NFS, AFS, Sprite FS

From Soma-notes
Revision as of 16:29, 23 October 2008 by Ndickson (talk | contribs) (Finished posting notes on NFS/AFS/SpriteFS/DSM)
(diff) ← Older revision | Latest revision (diff) | Newer revision → (diff)
Jump to navigation Jump to search

Readings

Questions

  1. What were the key design goals of NFS, AFS, and Sprite's FS?
  2. How well did they achieve their goals?
  3. What are their limitations?
  4. How suitable are these filesystems in modern small networks? Enterprise networks? Internet-scale applications? Why?
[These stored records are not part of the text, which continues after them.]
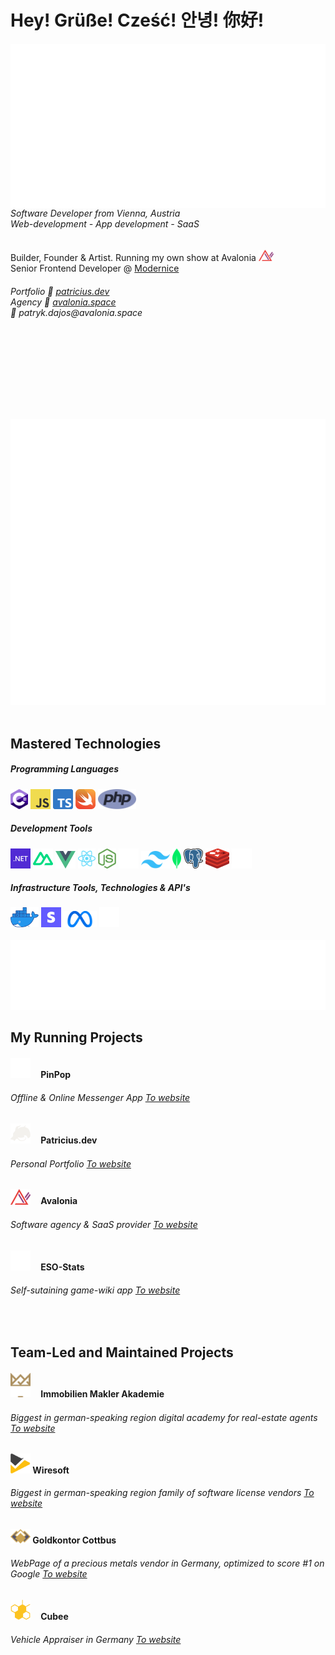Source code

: # Hey! Grüße! Cześć! 안녕! 你好!
<div>
    <img align="left" src="/github-metrics.svg"/>
    <div align="left">
        <h6>
            Software Developer from Vienna, Austria<br/>
            Web-development - App development - SaaS
        </h6>
            </span>Builder, Founder & Artist. Running my own show at Avalonia <img width="24px" src="/avalonia_icon.png"/><span><br/>
            <span>Senior Frontend Developer @ <a href="https://modernice.design">Modernice</a></span>
        <h6>
            Portfolio 🐉 <a href="https://patricius.dev">patricius.dev</a><br/>
            Agency 🔺 <a href="https://avalonia.space">avalonia.space</a><br/>
            💌 patryk.dajos@avalonia.space
        </h6><br/><br/><br/><br/>
    </div>
</div>
            
<br/><br/>

<div>
    <img align="left" src="/metrics.plugin.achievements.compact.svg"/><br/>
    <img src="/metrics.plugin.isocalendar.svg"/>
</div>

<br/>

## Mastered Technologies
<div align="left">
    <div>
        <h5>Programming Languages</h5>
        <span>
            <img height="32px" src="/icons/csharp/csharp.svg"/> <img height="32px" src="/icons/js/js.svg"/> <img height="32px" src="/icons/ts/ts.svg"/> <img height="32px" src="/icons/swift/swift.svg"/> <img height="32px" src="/icons/php/php.svg"/>
        </span>
    </div>
    <div>
        <h5>Development Tools</h5>
        <span>
            <img height="32px" src="/icons/dotnet.png"/> <img height="32px" src="/icons/nuxtjs/nuxtjs.svg"/> <img height="28px" src="/icons/vuejs/vuejs.svg"/> <img height="32px" src="/icons/reactjs/reactjs.svg"/> <img height="32px" src="/icons/nodejs/nodejs.svg"/> <img height="32px" src="/icons/symfony.svg"/> <img height="28px" src="/icons/tailwind/tailwind.svg"/> <img height="32px" src="/icons/mongodb/mongodb.svg"/> <img height="32px" src="/icons/postgresql/postgresql.svg"/> 
            <img height="32px" src="/icons/redis/redis.svg"/> <img height="32px" src="/icons/prisma.svg"/>
        </span>
    </div>
    <div>
        <h5>Infrastructure Tools, Technologies & API's</h5>
        <span>
            <img height="32px" src="/icons/docker/docker.webp"/> <img height="32px" src="/icons/stripe/stripe.jpeg"/> <img height="26px" src="/icons/meta/meta.svg"/> <img height="32px" src="/icons/openai.svg"/>
        </span>
    </div>
</div>
<br/>

<img src="/metrics.plugin.languages.svg"/>

<br/>

## My Running Projects

<div>
    <h4><img width="32px" src="/pinpop.png"/> ㅤPinPop</h4>
    <h6>Offline & Online Messenger App <a href="https://pinpop.app">To website</a></h6>
</div>

<div>
    <h4><img width="32px" src="/icons/patriciusdev.png"/>ㅤ Patricius.dev</h4>
    <h6>Personal Portfolio <a href="https://patricius.dev">To website</a></h6>
</div>

<div>
    <h4><img width="32px" src="/avalonia_icon.png"/>ㅤ Avalonia</h4>
    <h6>Software agency & SaaS provider <a href="https://avalonia.space">To website</a></h6>
</div>

<div>
    <h4><img width="32px" src="/eso-stats.png"/>ㅤ ESO-Stats</h4>
    <h6>Self-sutaining game-wiki app <a href="https://eso-stats.pro">To website</a></h6>
</div>

<br/>

## Team-Led and Maintained Projects

<div>
    <h4><img width="32px" src="/immobilien-makler-akademie.svg"/>ㅤ Immobilien Makler Akademie</h4>
    <h6>Biggest in german-speaking region digital academy for real-estate agents <a href="https://immobilien-makler-akademie.com">To website</a></h6>
</div>

<div>
    <h4><img width="32px" src="/wiresoft.png"/> Wiresoft</h4>
    <h6>Biggest in german-speaking region family of software license vendors <a href="https://www.wiresoft.com">To website</a></h6>
</div>

<div>
    <h4><img width="32px" src="/gkc.png"/> Goldkontor Cottbus</h4>
    <h6>WebPage of a precious metals vendor in Germany, optimized to score #1 on Google <a href="https://www.goldkontor-cottbus.de">To website</a></h6>
</div>

<div>
    <h4><img width="32px" src="/cubee.png"/> ㅤCubee</h4>
    <h6>Vehicle Appraiser in Germany <a href="https://cubee.expert">To website</a></h6>
</div>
Notes from this and the previous week

Two main things to consider about new ideas for systems:

  • mental models
  • controls

Are these solving some problem better than existing things, and are they better enough to overcome the disadvantages?

Bell Labs

  • tried to turn everything into a file
  • wanted to make OS easier to use for programmers of their systems
  • "simple" common API/protocol for I/O & IPC resources; "radical network transparency"
  • focus on process communication
  • portability
  • code reuse (of their own code), but ignored legacy code problem
  • "laziness" & "generality"
  • move from centralized to distributed computing to make use of the individual machines
  • resource utilization / efficiency
  • with Plan 9, you don't know when you're using a network (network transparency), because everything is just a file
    • is the overhead consistent? not always: this means that one can't predict how "file" accesses will perform in the field
    • reliability of "file" access relies on reliability of network and remote machines

DSM

  • tried to turn everything into RAM
  • wanted to make programming easier by not having to deal with sending data
  • resource utilization / efficiency (while still being DSM, as much as those conflict)
  • focus on a class of problems (not as general)
  • an abstraction of system resources ("is it the right abstraction?")
  • with DSM, you don't know when you're using a network (network transparency), because everything is just memory
    • is the overhead consistent? no: this means that one can't predict how programs will perform in the field
    • reliability of programs relies on reliability of network and remote machines

With hardware-based DSM: processor doesn’t know what pages do and don’t need to be secure. It's also not a portable system design.